To było trudne i wyczerpujące, bo często nie byłam pewna jak postąpić, co kupić i jak się w wielu sytuacjach zachować. Zwłaszcza przeciągający się remont był dla mnie trudny. Przyznaję, że szukałam w myślach sposobu jak wpłynąć na to, by remont nabrał większego tempa. To nie było łatwe. Wiedziałam na jakich warunkach auto zostało przyjęte i zgodziłam się na to. Niewiele mogłam zrobić. Wybrałam więc drogę cierpliwego czekania, cichą i spokojną, drogę pogodzenia się z tym co jest i wypatrywałam momentu, który przecież musiał nadejść. Ale czy mogłam postąpić inaczej?
Przez te lata wzrosła moja wiedza i świadomość, ale wzrosły też wymagania i oczekiwania. Kiedy na początku chciałam po prostu uratować to auto, choćby na tyle, by je uruchomić i zarejestrować. To z czasem zaczęło mi zależeć na dobrym wykonaniu tej roboty. Nie to, że na początku było mi to obojętne, ale wtedy jedynym moim celem było jakiekolwiek uratowanie tego auta.
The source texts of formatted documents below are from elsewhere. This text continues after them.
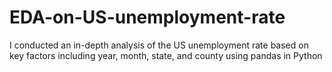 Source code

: # EDA-on-US-unemployment-rate
I conducted an in-depth analysis of the US unemployment rate based on key factors including year, month, state, and county using pandas in Python
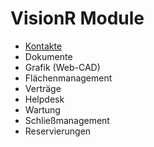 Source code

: <!-- TITLE: Benutzerhandbuch -->
<!-- SUBTITLE: Dokumentation der VisionR Module -->

# VisionR Module
* [Kontakte](/de-DE/modules/contacts)
* Dokumente
* Grafik (Web-CAD)
* Flächenmanagement
* Verträge
* Helpdesk
* Wartung
* Schließmanagement
* Reservierungen
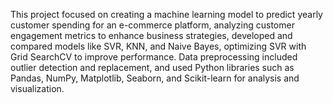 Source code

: This project focused on creating a machine learning model to predict yearly customer spending for an e-commerce platform, analyzing customer engagement metrics to enhance business strategies, developed and compared models like SVR, KNN, and Naive Bayes, optimizing SVR with Grid SearchCV to improve performance. Data preprocessing included outlier detection and replacement, and used Python libraries such as Pandas, NumPy, Matplotlib, Seaborn, and Scikit-learn for analysis and visualization.
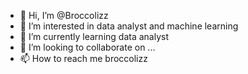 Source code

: - 👋 Hi, I’m @Broccolizz
- 👀 I’m interested in data analyst and machine learning 
- 🌱 I’m currently learning data analyst
- 💞️ I’m looking to collaborate on ...
- 📫 How to reach me broccolizz

<!---
Broccolizz/Broccolizz is a ✨ special ✨ repository because its `README.md` (this file) appears on your GitHub profile.
You can click the Preview link to take a look at your changes.
--->
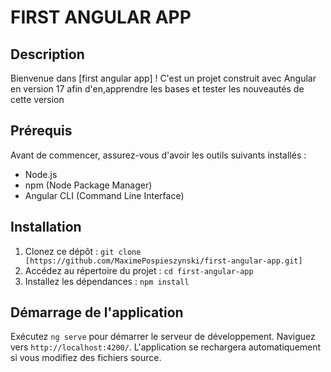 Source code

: # FIRST ANGULAR APP

## Description
Bienvenue dans [first angular app] ! C'est un projet construit avec Angular en version 17 afin d'en,apprendre les bases et tester les nouveautés de cette version

## Prérequis
Avant de commencer, assurez-vous d'avoir les outils suivants installés :
- Node.js
- npm (Node Package Manager)
- Angular CLI (Command Line Interface)

## Installation
1. Clonez ce dépôt : `git clone [https://github.com/MaximePospieszynski/first-angular-app.git]`
2. Accédez au répertoire du projet : `cd first-angular-app`
3. Installez les dépendances : `npm install`

## Démarrage de l'application
Exécutez `ng serve` pour démarrer le serveur de développement. Naviguez vers `http://localhost:4200/`. L'application se rechargera automatiquement si vous modifiez des fichiers source. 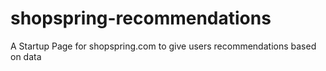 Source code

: # shopspring-recommendations
A Startup Page for shopspring.com to give users recommendations based on data
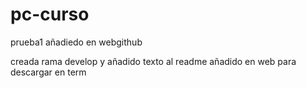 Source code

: # pc-curso

prueba1 añadiedo en webgithub

creada rama develop y añadido texto al readme
añadido en web para descargar en term
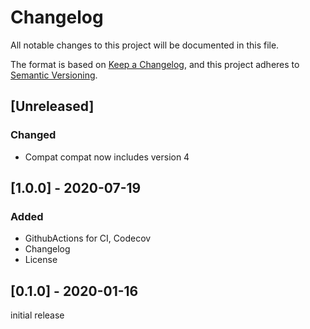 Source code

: # Changelog
All notable changes to this project will be documented in this file.

The format is based on [Keep a Changelog](https://keepachangelog.com/en/1.0.0/),
and this project adheres to [Semantic Versioning](https://semver.org/spec/v2.0.0.html).

## [Unreleased]
### Changed
- Compat compat now includes version 4

## [1.0.0] - 2020-07-19
### Added
- GithubActions for CI, Codecov
- Changelog
- License

## [0.1.0] - 2020-01-16
initial release
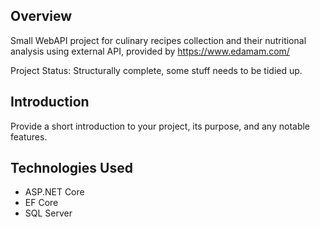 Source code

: ## Overview

Small WebAPI project for culinary recipes collection and their nutritional analysis using external API, provided by https://www.edamam.com/

Project Status:
Structurally complete, some stuff needs to be tidied up.

## Introduction

Provide a short introduction to your project, its purpose, and any notable features.

## Technologies Used

- ASP.NET Core
- EF Core
- SQL Server
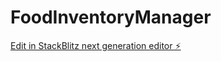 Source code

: # FoodInventoryManager

[Edit in StackBlitz next generation editor ⚡️](https://stackblitz.com/~/github.com/Chris-June/FoodInventoryManager) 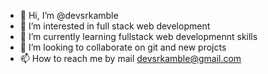 - 👋 Hi, I’m @devsrkamble
- 👀 I’m interested in full stack web development
- 🌱 I’m currently learning fullstack web developmennt skills
- 💞️ I’m looking to collaborate on git and new projcts
- 📫 How to reach me by mail devsrkamble@gmail.com

<!---
devsrkamble/devsrkamble is a ✨ special ✨ repository because its `README.md` (this file) appears on your GitHub profile.
You can click the Preview link to take a look at your changes.
--->
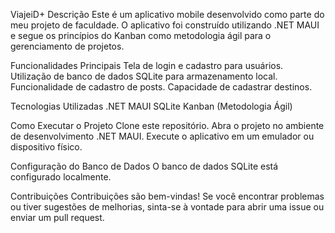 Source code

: ViajeiD+
Descrição
Este é um aplicativo mobile desenvolvido como parte do meu projeto de faculdade. O aplicativo foi construído utilizando .NET MAUI e segue os princípios do Kanban como metodologia ágil para o gerenciamento de projetos.

Funcionalidades Principais
Tela de login e cadastro para usuários.
Utilização de banco de dados SQLite para armazenamento local.
Funcionalidade de cadastro de posts.
Capacidade de cadastrar destinos.

Tecnologias Utilizadas
.NET MAUI
SQLite
Kanban (Metodologia Ágil)

Como Executar o Projeto
Clone este repositório.
Abra o projeto no ambiente de desenvolvimento .NET MAUI.
Execute o aplicativo em um emulador ou dispositivo físico.

Configuração do Banco de Dados
O banco de dados SQLite está configurado localmente. 

Contribuições
Contribuições são bem-vindas! Se você encontrar problemas ou tiver sugestões de melhorias, sinta-se à vontade para abrir uma issue ou enviar um pull request.

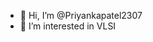 - 👋 Hi, I’m @Priyankapatel2307
- 👀 I’m interested in VLSI

<!---
Priyankapatel2307/Priyankapatel2307 is a ✨ special ✨ repository because its `README.md` (this file) appears on your GitHub profile.
You can click the Preview link to take a look at your changes.
--->
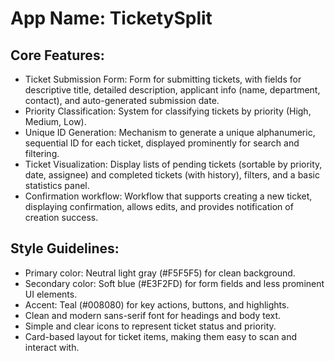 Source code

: # **App Name**: TicketySplit

## Core Features:

- Ticket Submission Form: Form for submitting tickets, with fields for descriptive title, detailed description, applicant info (name, department, contact), and auto-generated submission date.
- Priority Classification: System for classifying tickets by priority (High, Medium, Low).
- Unique ID Generation: Mechanism to generate a unique alphanumeric, sequential ID for each ticket, displayed prominently for search and filtering.
- Ticket Visualization: Display lists of pending tickets (sortable by priority, date, assignee) and completed tickets (with history), filters, and a basic statistics panel.
- Confirmation workflow: Workflow that supports creating a new ticket, displaying confirmation, allows edits, and provides notification of creation success.

## Style Guidelines:

- Primary color: Neutral light gray (#F5F5F5) for clean background.
- Secondary color: Soft blue (#E3F2FD) for form fields and less prominent UI elements.
- Accent: Teal (#008080) for key actions, buttons, and highlights.
- Clean and modern sans-serif font for headings and body text.
- Simple and clear icons to represent ticket status and priority.
- Card-based layout for ticket items, making them easy to scan and interact with.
Potem chciałam także, aby ono było zrobione jak najlepiej i z zachowaniem oryginalnego stanu.
Decyzje dobre i mniej dobre
Są decyzje szybkie i proste, są i te trudniejsze, które wymagają przemyślenia. Są takie, które podjęte raz, staną się nieodwracalne i takie, które można za jakiś czas zmienić.
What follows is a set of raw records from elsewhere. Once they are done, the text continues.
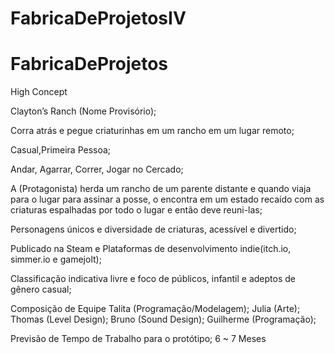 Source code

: # FabricaDeProjetosIV
# FabricaDeProjetos


High Concept


Clayton’s Ranch (Nome Provisório);

Corra atrás e pegue criaturinhas em um rancho em um lugar remoto;

Casual,Primeira Pessoa;

Andar, Agarrar, Correr, Jogar no Cercado;

A (Protagonista) herda um rancho de um parente distante e quando viaja para o lugar para assinar a posse, o encontra em um estado recaído com as criaturas espalhadas por todo o lugar e então deve reuni-las;

Personagens únicos e diversidade de criaturas, acessível e divertido;

Publicado na Steam e Plataformas de desenvolvimento indie(itch.io, simmer.io e gamejolt);

Classificação indicativa livre e foco de públicos, infantil e adeptos de gênero casual;

Composição de Equipe
Talita (Programação/Modelagem);
Julia (Arte);
Thomas (Level Design);
Bruno (Sound Design);
Guilherme (Programação);

Previsão de Tempo de Trabalho para o protótipo;
6 ~ 7 Meses 

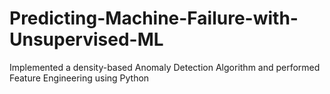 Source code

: # Predicting-Machine-Failure-with-Unsupervised-ML
Implemented a density-based Anomaly Detection Algorithm and performed Feature Engineering using Python
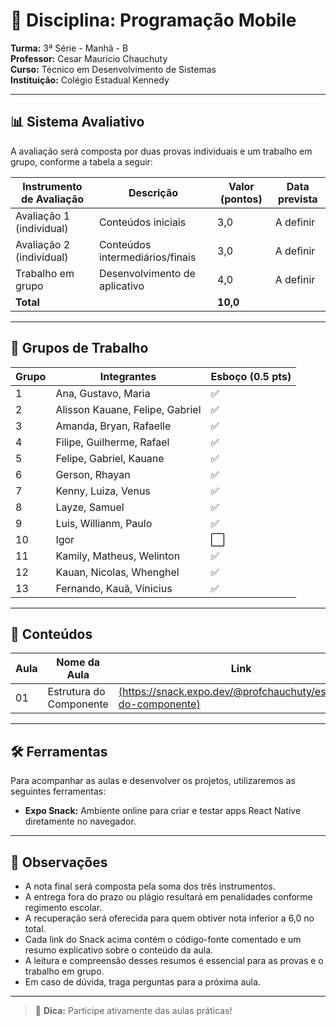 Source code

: # 📘 Disciplina: Programação Mobile

**Turma:** 3ª Série - Manhã - B  
**Professor:** Cesar Mauricio Chauchuty  
**Curso:** Técnico em Desenvolvimento de Sistemas  
**Instituição:** Colégio Estadual Kennedy

---

## 📊 Sistema Avaliativo

A avaliação será composta por duas provas individuais e um trabalho em grupo, conforme a tabela a seguir:

| Instrumento de Avaliação     | Descrição                         | Valor (pontos) | Data prevista |
|------------------------------|-----------------------------------|----------------|----------------|
| Avaliação 1 (individual)     | Conteúdos iniciais                | 3,0            | A definir      |
| Avaliação 2 (individual)     | Conteúdos intermediários/finais   | 3,0            | A definir      |
| Trabalho em grupo            | Desenvolvimento de aplicativo     | 4,0            | A definir      |
| **Total**                    |                                   | **10,0**       |                |

---

## 👥 Grupos de Trabalho

| Grupo | Integrantes                            | Esboço (0.5 pts) |
|-------|----------------------------------------|-------------------|
| 1     | Ana, Gustavo, Maria                    | ✅               |
| 2     | Alisson Kauane, Felipe, Gabriel        | ✅               |
| 3     | Amanda, Bryan, Rafaelle                | ✅               |
| 4     | Filipe, Guilherme, Rafael              | ✅               |
| 5     | Felipe, Gabriel, Kauane                | ✅               |
| 6     | Gerson, Rhayan                         | ✅               |
| 7     | Kenny, Luiza, Venus                    | ✅               |
| 8     | Layze, Samuel                          | ✅               |
| 9     | Luis, Willianm, Paulo                  | ✅               |
| 10    | Igor                                   | ⬜               |
| 11    | Kamily, Matheus, Welinton              | ✅               |
| 12    | Kauan, Nicolas, Whenghel               | ✅               |
| 13    | Fernando, Kauã, Vinicius               | ✅               |

---

## 🧪 Conteúdos

| Aula | Nome da Aula                              | Link                               |
|------|-------------------------------------------|------------------------------------------------|
| 01   | Estrutura do Componente                   | [(https://snack.expo.dev/@profchauchuty/estrutura-do-componente)](https://snack.expo.dev/@profchauchuty/estrutura-do-componente) |

---

## 🛠️ Ferramentas

Para acompanhar as aulas e desenvolver os projetos, utilizaremos as seguintes ferramentas:

- **Expo Snack:** Ambiente online para criar e testar apps React Native diretamente no navegador.

---

## 📌 Observações

- A nota final será composta pela soma dos três instrumentos.
- A entrega fora do prazo ou plágio resultará em penalidades conforme regimento escolar.
- A recuperação será oferecida para quem obtiver nota inferior a 6,0 no total.
- Cada link do Snack acima contém o código-fonte comentado e um resumo explicativo sobre o conteúdo da aula.
- A leitura e compreensão desses resumos é essencial para as provas e o trabalho em grupo.
- Em caso de dúvida, traga perguntas para a próxima aula.

---

> 📱 **Dica:** Participe ativamente das aulas práticas!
Nie zawsze jednak da się wszystko przewidzieć. To co nam się wydaje dobre i słuszne dziś, za jakiś czas się okazuje, że do końca takie nie jest. Decyzje i ich skutki mają wpływ na wiele sytuacji, które potem się dzieją.
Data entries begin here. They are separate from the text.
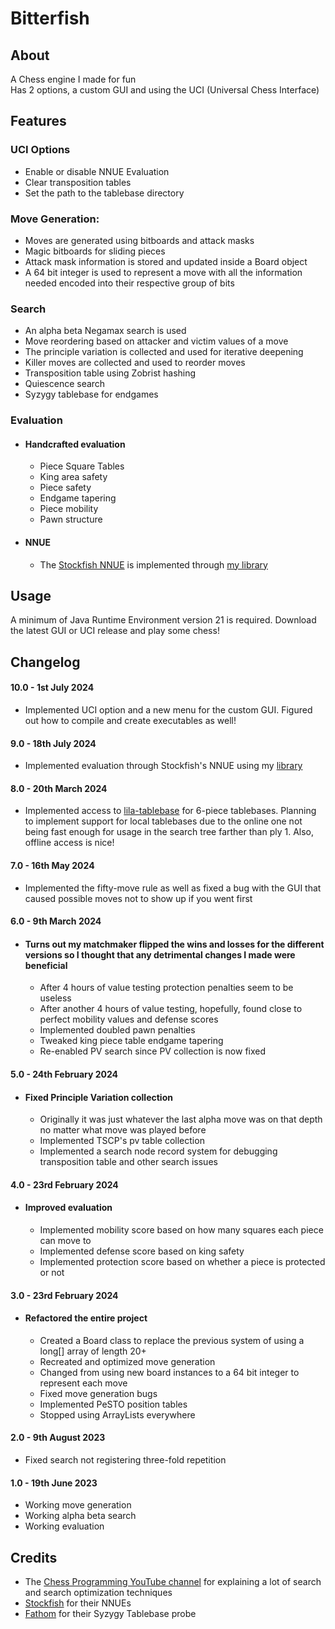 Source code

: 
# Bitterfish

## About
A Chess engine I made for fun\
Has 2 options, a custom GUI and using the UCI (Universal Chess Interface)

## Features

### UCI Options
- Enable or disable NNUE Evaluation
- Clear transposition tables
- Set the path to the tablebase directory 


### Move Generation:
- Moves are generated using bitboards and attack masks
- Magic bitboards for sliding pieces
- Attack mask information is stored and updated inside a Board object
- A 64 bit integer is used to represent a move with all the information needed encoded into their respective group of bits

### Search
- An alpha beta Negamax search is used
- Move reordering based on attacker and victim values of a move
- The principle variation is collected and used for iterative deepening
- Killer moves are collected and used to reorder moves
- Transposition table using Zobrist hashing
- Quiescence search 
- Syzygy tablebase for endgames

### Evaluation
- #### Handcrafted evaluation
	- Piece Square Tables
	- King area safety
	- Piece safety
	- Endgame tapering
	- Piece mobility 
	- Pawn structure
- #### NNUE
	- The [Stockfish NNUE](https://tests.stockfishchess.org/nns) is implemented through [my library](https://github.com/VedantJoshi1409/stockfish_nnue_probe) 

## Usage
A minimum of Java Runtime Environment version 21 is required.
Download the latest GUI or UCI release and play some chess!

## Changelog

#### 10.0 - 1st July 2024
- Implemented UCI option and a new menu for the custom GUI. Figured out how to compile and create executables as well!

#### 9.0 - 18th July 2024
- Implemented evaluation through Stockfish's NNUE using my [library](https://github.com/VedantJoshi1409/stockfish_nnue_probe)

#### 8.0 - 20th March 2024
- Implemented access to [lila-tablebase](https://github.com/lichess-org/lila-tablebase) for 6-piece tablebases. Planning to implement support for local tablebases due to the online one not being fast enough for usage in the search tree farther than ply 1. Also, offline access is nice!

#### 7.0 - 16th May 2024
- Implemented the fifty-move rule as well as fixed a bug with the GUI that caused possible moves not to show up if you went first

#### 6.0 - 9th March 2024
- #### Turns out my matchmaker flipped the wins and losses for the different versions so I thought that any detrimental changes I made were beneficial
	- After 4 hours of value testing protection penalties seem to be useless
	-  After another 4 hours of value testing, hopefully, found close to perfect mobility values and defense scores
	- Implemented doubled pawn penalties
	- Tweaked king piece table endgame tapering
	- Re-enabled PV search since PV collection is now fixed

#### 5.0 - 24th February 2024
- #### Fixed Principle Variation collection
	- Originally it was just whatever the last alpha move was on that depth no matter what move was played before
	- Implemented TSCP's pv table collection
	- Implemented a search node record system for debugging transposition table and other search issues

#### 4.0 - 23rd February 2024
- #### Improved evaluation
	- Implemented mobility score based on how many squares each piece can move to
	- Implemented defense score based on king safety
	- Implemented protection score based on whether a piece is protected or not
	
#### 3.0 - 23rd February 2024
- #### Refactored the entire project
	- Created a Board class to replace the previous system of using a long[] array of length 20+
	- Recreated and optimized move generation
	- Changed from using new board instances to a 64 bit integer to represent each move
	- Fixed move generation bugs
	- Implemented PeSTO position tables
	- Stopped using ArrayLists everywhere 
	
#### 2.0 - 9th August 2023
- Fixed search not registering three-fold repetition 

#### 1.0 - 19th June 2023
- Working move generation
- Working alpha beta search
- Working evaluation

## Credits
- The [Chess Programming YouTube channel](https://www.youtube.com/@chessprogramming591) for explaining a lot of search and search optimization techniques
- [Stockfish](https://github.com/official-stockfish/Stockfish) for their NNUEs
- [Fathom](https://github.com/jdart1/Fathom) for their Syzygy Tablebase probe


 
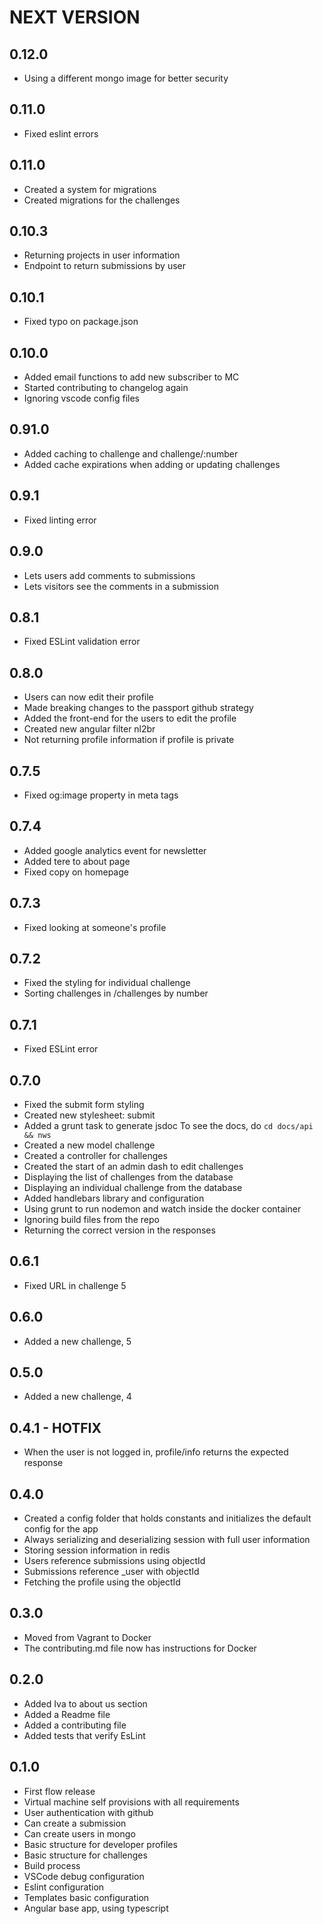 # NEXT VERSION

## 0.12.0
- Using a different mongo image for better security

## 0.11.0
- Fixed eslint errors

## 0.11.0
- Created a system for migrations
- Created migrations for the challenges

## 0.10.3
- Returning projects in user information
- Endpoint to return submissions by user

## 0.10.1
- Fixed typo on package.json

## 0.10.0
- Added email functions to add new subscriber to MC
- Started contributing to changelog again
- Ignoring vscode config files

## 0.91.0

- Added caching to challenge and challenge/:number
- Added cache expirations when adding or updating challenges

## 0.9.1

- Fixed linting error

## 0.9.0

- Lets users add comments to submissions
- Lets visitors see the comments in a submission

## 0.8.1

- Fixed ESLint validation error

## 0.8.0

- Users can now edit their profile
- Made breaking changes to the passport github strategy
- Added the front-end for the users to edit the profile
- Created new angular filter nl2br
- Not returning profile information if profile is private

## 0.7.5

- Fixed og:image property in meta tags

## 0.7.4

- Added google analytics event for newsletter
- Added tere to about page
- Fixed copy on homepage

## 0.7.3

- Fixed looking at someone's profile

## 0.7.2

- Fixed the styling for individual challenge
- Sorting challenges in /challenges by number

## 0.7.1

- Fixed ESLint error

## 0.7.0

- Fixed the submit form styling
- Created new stylesheet: submit
- Added a grunt task to generate jsdoc
  To see the docs, do `cd docs/api && nws`
- Created a new model challenge
- Created a controller for challenges
- Created the start of an admin dash to edit challenges
- Displaying the list of challenges from the database
- Displaying an individual challenge from the database
- Added handlebars library and configuration
- Using grunt to run nodemon and watch inside the docker container
- Ignoring build files from the repo
- Returning the correct version in the responses

## 0.6.1

- Fixed URL in challenge 5

## 0.6.0

- Added a new challenge, 5

## 0.5.0

- Added a new challenge, 4

## 0.4.1 - HOTFIX

- When the user is not logged in, profile/info returns the expected response

## 0.4.0

- Created a config folder that holds constants and initializes the default config for the app
- Always serializing and deserializing session with full user information
- Storing session information in redis
- Users reference submissions using objectId
- Submissions reference _user with objectId
- Fetching the profile using the objectId

## 0.3.0

- Moved from Vagrant to Docker
- The contributing.md file now has instructions for Docker

## 0.2.0

- Added Iva to about us section
- Added a Readme file
- Added a contributing file
- Added tests that verify EsLint

## 0.1.0

- First flow release
- Virtual machine self provisions with all requirements
- User authentication with github
- Can create a submission
- Can create users in mongo
- Basic structure for developer profiles
- Basic structure for challenges
- Build process
- VSCode debug configuration
- Eslint configuration
- Templates basic configuration
- Angular base app, using typescript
Wiele przemyśleń związanych z odbudową mojego auta dopiero się pojawiło po zakończeniu remontu, kiedy przyszedł czas na podsumowania, oceny i refleksje. Kiedy można było zobaczyć końcowy efekt, a skutki decyzji można było ocenić i wyciągnąć wnioski.
Wiele decyzji w warsztacie zapada siłą rzeczy bez wiedzy i zgody właściciela.
Jest jednak wiele sytuacji, gdzie decyzję pozostawia się właścicielowi. To on ponosi koszty i musi wyrazić zgodę co do wielu rzeczy. Na przykład czy kupujemy część oryginalną, zamiennik czy używaną. Robimy więcej, czy pozostajemy przy wcześniejszym uzgodnieniu. Czy bierzemy materiał droższy czy tańszy. Wyrzucamy coś, zmieniamy, czy zostajemy przy tym co jest.
Po prostu decydujesz się na coś lub nie. W warsztacie mogą coś sugerować, podpowiadać, ale ostatecznie decyduje właściciel, który często tak jak ja, nie wie co ma zrobić. Zaczyna szukać informacji w Internecie, albo całymi godzinami się zastanawia i ostatecznie nie zawsze jest zadowolony z podjętej przez siebie decyzji.
Często dopiero po fakcie przychodziła myśl, że mogłam postąpić inaczej, coś innego wybrać, na coś się nie zgodzić, czemuś zapobiec, uprzedzić. Podejmowanie decyzji było zawsze dla mnie czymś bardzo trudnym. I nie o pieniądze chodziło, ale o zakres ingerencji.
Było więc parę słabych decyzji, ale na szczęście więcej dobrych. A więc po kolei.
Najbardziej jestem niezadowolona z decyzji odnośnie wygłuszenia podłogi. To było trudne, nie wiedziałam co robić i dziś nie oceniam jej dobrze.
Z wygłuszeniem podłogi było ciężko. Stare oryginalne popękało i przybrudziło się w trakcie remontu. Było mocno zniszczone i nie wyglądało dobrze. Mimo to długo myślałam co robić. Chciałam na siłę zostawić, bo oryginalne to oryginalne.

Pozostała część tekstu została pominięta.